Instructions for the task –
All of the entries below must be copied out exactly.

[Records from a data collection]

- Opening Delimiter -

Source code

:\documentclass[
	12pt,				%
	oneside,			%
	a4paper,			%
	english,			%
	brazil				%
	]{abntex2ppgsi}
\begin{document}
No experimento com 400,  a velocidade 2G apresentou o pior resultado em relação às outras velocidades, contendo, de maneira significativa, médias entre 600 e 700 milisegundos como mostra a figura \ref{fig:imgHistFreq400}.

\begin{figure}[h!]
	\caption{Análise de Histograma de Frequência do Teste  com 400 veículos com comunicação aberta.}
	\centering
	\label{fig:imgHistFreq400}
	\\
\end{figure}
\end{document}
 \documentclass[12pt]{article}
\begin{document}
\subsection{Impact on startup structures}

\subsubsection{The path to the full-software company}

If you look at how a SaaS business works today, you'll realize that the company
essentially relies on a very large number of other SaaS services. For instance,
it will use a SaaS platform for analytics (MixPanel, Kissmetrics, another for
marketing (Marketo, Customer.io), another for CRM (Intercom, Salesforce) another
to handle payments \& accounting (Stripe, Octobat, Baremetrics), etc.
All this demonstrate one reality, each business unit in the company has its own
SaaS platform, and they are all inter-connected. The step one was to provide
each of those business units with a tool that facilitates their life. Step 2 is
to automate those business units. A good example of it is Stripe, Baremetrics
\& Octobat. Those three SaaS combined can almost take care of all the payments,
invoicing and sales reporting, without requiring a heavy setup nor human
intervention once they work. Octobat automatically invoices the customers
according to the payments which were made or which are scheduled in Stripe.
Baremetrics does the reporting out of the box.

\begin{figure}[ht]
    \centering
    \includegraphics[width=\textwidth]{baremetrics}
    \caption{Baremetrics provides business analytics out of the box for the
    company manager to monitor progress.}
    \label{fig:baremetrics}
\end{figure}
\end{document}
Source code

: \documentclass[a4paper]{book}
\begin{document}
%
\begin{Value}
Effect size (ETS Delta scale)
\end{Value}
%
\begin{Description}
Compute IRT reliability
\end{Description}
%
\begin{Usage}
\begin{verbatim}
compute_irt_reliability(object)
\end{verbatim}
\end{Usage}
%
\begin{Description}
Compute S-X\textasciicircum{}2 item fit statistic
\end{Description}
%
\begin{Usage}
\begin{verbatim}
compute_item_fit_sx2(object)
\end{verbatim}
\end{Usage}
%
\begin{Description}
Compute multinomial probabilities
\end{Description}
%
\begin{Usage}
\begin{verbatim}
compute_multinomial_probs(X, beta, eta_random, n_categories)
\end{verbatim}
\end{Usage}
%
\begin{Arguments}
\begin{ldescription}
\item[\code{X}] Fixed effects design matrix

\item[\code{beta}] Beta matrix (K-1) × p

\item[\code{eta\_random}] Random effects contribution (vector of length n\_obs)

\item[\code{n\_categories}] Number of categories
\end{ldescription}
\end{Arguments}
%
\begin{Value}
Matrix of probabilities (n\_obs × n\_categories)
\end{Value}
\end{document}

- Closing Delimiter -

Task response –
Source code

:\documentclass[
	12pt,				%
	oneside,			%
	a4paper,			%
	english,			%
	brazil				%
	]{abntex2ppgsi}
\begin{document}
No experimento com 400,  a velocidade 2G apresentou o pior resultado em relação às outras velocidades, contendo, de maneira significativa, médias entre 600 e 700 milisegundos como mostra a figura \ref{fig:imgHistFreq400}.

\begin{figure}[h!]
	\caption{Análise de Histograma de Frequência do Teste  com 400 veículos com comunicação aberta.}
	\centering
	\label{fig:imgHistFreq400}
	\\
\end{figure}
\end{document}
 \documentclass[12pt]{article}
\begin{document}
\subsection{Impact on startup structures}

\subsubsection{The path to the full-software company}

If you look at how a SaaS business works today, you'll realize that the company
essentially relies on a very large number of other SaaS services. For instance,
it will use a SaaS platform for analytics (MixPanel, Kissmetrics, another for
marketing (Marketo, Customer.io), another for CRM (Intercom, Salesforce) another
to handle payments \& accounting (Stripe, Octobat, Baremetrics), etc.
All this demonstrate one reality, each business unit in the company has its own
SaaS platform, and they are all inter-connected. The step one was to provide
each of those business units with a tool that facilitates their life. Step 2 is
to automate those business units. A good example of it is Stripe, Baremetrics
\& Octobat. Those three SaaS combined can almost take care of all the payments,
invoicing and sales reporting, without requiring a heavy setup nor human
intervention once they work. Octobat automatically invoices the customers
according to the payments which were made or which are scheduled in Stripe.
Baremetrics does the reporting out of the box.

\begin{figure}[ht]
    \centering
    \includegraphics[width=\textwidth]{baremetrics}
    \caption{Baremetrics provides business analytics out of the box for the
    company manager to monitor progress.}
    \label{fig:baremetrics}
\end{figure}
\end{document}
Source code

: \documentclass[a4paper]{book}
\begin{document}
%
\begin{Value}
Effect size (ETS Delta scale)
\end{Value}
%
\begin{Description}
Compute IRT reliability
\end{Description}
%
\begin{Usage}
\begin{verbatim}
compute_irt_reliability(object)
\end{verbatim}
\end{Usage}
%
\begin{Description}
Compute S-X\textasciicircum{}2 item fit statistic
\end{Description}
%
\begin{Usage}
\begin{verbatim}
compute_item_fit_sx2(object)
\end{verbatim}
\end{Usage}
%
\begin{Description}
Compute multinomial probabilities
\end{Description}
%
\begin{Usage}
\begin{verbatim}
compute_multinomial_probs(X, beta, eta_random, n_categories)
\end{verbatim}
\end{Usage}
%
\begin{Arguments}
\begin{ldescription}
\item[\code{X}] Fixed effects design matrix

\item[\code{beta}] Beta matrix (K-1) × p

\item[\code{eta\_random}] Random effects contribution (vector of length n\_obs)

\item[\code{n\_categories}] Number of categories
\end{ldescription}
\end{Arguments}
%
\begin{Value}
Matrix of probabilities (n\_obs × n\_categories)
\end{Value}
\end{document}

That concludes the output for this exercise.